Prioritizing interventions for cholera control in Kenya, 2015–2020

Waqo Boru , et al.


Kenya has experienced cholera outbreaks since 1971, with the most recent wave beginning in late 2014. Between 2015–2020, 32 of 47 counties reported 30,431 suspected cholera cases. The Global Task Force for Cholera Control (GTFCC) developed a Global Roadmap for Ending Cholera by 2030, which emphasizes the need to target multi-sectoral interventions in priority cholera burden hotspots. This study utilizes the GTFCC’s hotspot method to identify hotspots in Kenya at the county and sub-county administrative levels from 2015 through 2020. 32 of 47 (68.1%) counties reported cholera cases during this time while only 149 of 301 (49.5%) sub-counties reported cholera cases. The analysis identifies hotspots based on the mean annual incidence (MAI) over the past five-year period and cholera’s persistence in the area. Applying a MAI threshold of 90th percentile and the median persistence at both the county and sub-county levels, we identified 13 high risk sub-counties from 8 counties, including the 3 high risk counties of Garissa, Tana River and Wajir. This demonstrates that several sub-counties are high level hotspots while their counties are not. In addition, when cases reported by county versus sub-county hotspot risk are compared, 1.4 million people overlapped in the areas identified as both high-risk county and high-risk sub-county. However, assuming that finer scale data is more accurate, 1.6 million high risk sub-county people would have been misclassified as medium risk with a county-level analysis. Furthermore, an additional 1.6 million people would have been classified as living in high-risk in a county-level analysis when at the sub-county level, they were medium, low or no-risk sub-counties. This results in 3.2 million people being misclassified when county level analysis is utilized rather than a more-focused sub-county level analysis. This analysis highlights the need for more localized risk analyses to target cholera intervention and prevention efforts towards the populations most vulnerable.
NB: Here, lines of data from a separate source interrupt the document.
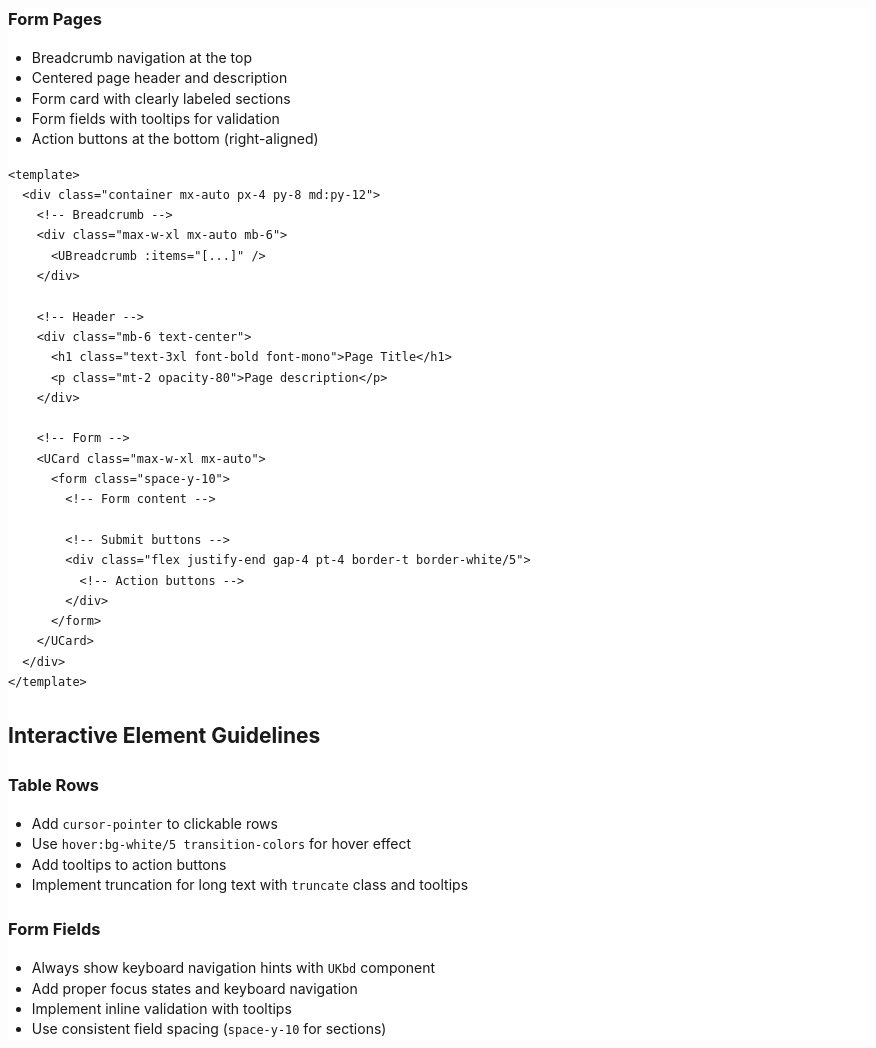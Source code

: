 ### Form Pages

- Breadcrumb navigation at the top
- Centered page header and description
- Form card with clearly labeled sections
- Form fields with tooltips for validation
- Action buttons at the bottom (right-aligned)

```vue
<template>
  <div class="container mx-auto px-4 py-8 md:py-12">
    <!-- Breadcrumb -->
    <div class="max-w-xl mx-auto mb-6">
      <UBreadcrumb :items="[...]" />
    </div>
    
    <!-- Header -->
    <div class="mb-6 text-center">
      <h1 class="text-3xl font-bold font-mono">Page Title</h1>
      <p class="mt-2 opacity-80">Page description</p>
    </div>
    
    <!-- Form -->
    <UCard class="max-w-xl mx-auto">
      <form class="space-y-10">
        <!-- Form content -->
        
        <!-- Submit buttons -->
        <div class="flex justify-end gap-4 pt-4 border-t border-white/5">
          <!-- Action buttons -->
        </div>
      </form>
    </UCard>
  </div>
</template>
```

## Interactive Element Guidelines

### Table Rows

- Add `cursor-pointer` to clickable rows
- Use `hover:bg-white/5 transition-colors` for hover effect
- Add tooltips to action buttons
- Implement truncation for long text with `truncate` class and tooltips

### Form Fields

- Always show keyboard navigation hints with `UKbd` component
- Add proper focus states and keyboard navigation
- Implement inline validation with tooltips
- Use consistent field spacing (`space-y-10` for sections)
Cholera remains a public health threat to over one billion people globally [13], and the majority of cases reported to the World Health Organization (WHO) are from sub-Saharan Africa.[4] Cholera was first reported in Kenya in 1971 and Kenya has since experienced outbreaks regularly every few years, with the most recent wave of outbreaks beginning in December 2014 [57]. Kenya reported the “index case” of the epidemic wave onset in Eastern and Southern Africa in December 2014, which spread to other African nations including Tanzania, Uganda and South Sudan [8]. As such, cholera control efforts in Kenya not only protect vulnerable people in Kenya, but could also stop spread to neighboring countries.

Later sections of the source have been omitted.